- Rendered images with source text -
================
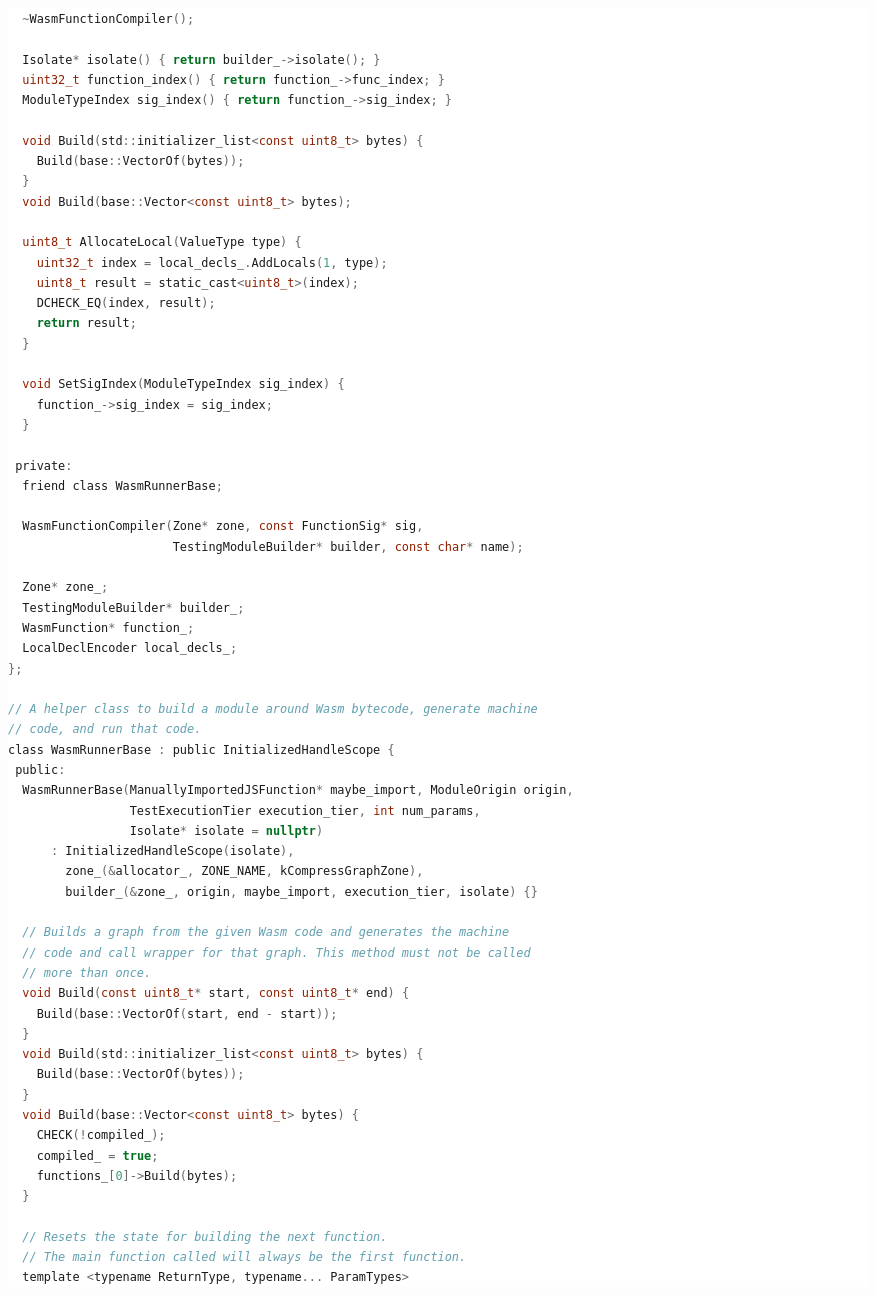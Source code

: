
 ```c
  ~WasmFunctionCompiler();

  Isolate* isolate() { return builder_->isolate(); }
  uint32_t function_index() { return function_->func_index; }
  ModuleTypeIndex sig_index() { return function_->sig_index; }

  void Build(std::initializer_list<const uint8_t> bytes) {
    Build(base::VectorOf(bytes));
  }
  void Build(base::Vector<const uint8_t> bytes);

  uint8_t AllocateLocal(ValueType type) {
    uint32_t index = local_decls_.AddLocals(1, type);
    uint8_t result = static_cast<uint8_t>(index);
    DCHECK_EQ(index, result);
    return result;
  }

  void SetSigIndex(ModuleTypeIndex sig_index) {
    function_->sig_index = sig_index;
  }

 private:
  friend class WasmRunnerBase;

  WasmFunctionCompiler(Zone* zone, const FunctionSig* sig,
                       TestingModuleBuilder* builder, const char* name);

  Zone* zone_;
  TestingModuleBuilder* builder_;
  WasmFunction* function_;
  LocalDeclEncoder local_decls_;
};

// A helper class to build a module around Wasm bytecode, generate machine
// code, and run that code.
class WasmRunnerBase : public InitializedHandleScope {
 public:
  WasmRunnerBase(ManuallyImportedJSFunction* maybe_import, ModuleOrigin origin,
                 TestExecutionTier execution_tier, int num_params,
                 Isolate* isolate = nullptr)
      : InitializedHandleScope(isolate),
        zone_(&allocator_, ZONE_NAME, kCompressGraphZone),
        builder_(&zone_, origin, maybe_import, execution_tier, isolate) {}

  // Builds a graph from the given Wasm code and generates the machine
  // code and call wrapper for that graph. This method must not be called
  // more than once.
  void Build(const uint8_t* start, const uint8_t* end) {
    Build(base::VectorOf(start, end - start));
  }
  void Build(std::initializer_list<const uint8_t> bytes) {
    Build(base::VectorOf(bytes));
  }
  void Build(base::Vector<const uint8_t> bytes) {
    CHECK(!compiled_);
    compiled_ = true;
    functions_[0]->Build(bytes);
  }

  // Resets the state for building the next function.
  // The main function called will always be the first function.
  template <typename ReturnType, typename... ParamTypes>
```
================
- EXERCISE DETAILS -
The total of lines in the data that contain "class" is all you should give.

- ANSWER SPACE -
3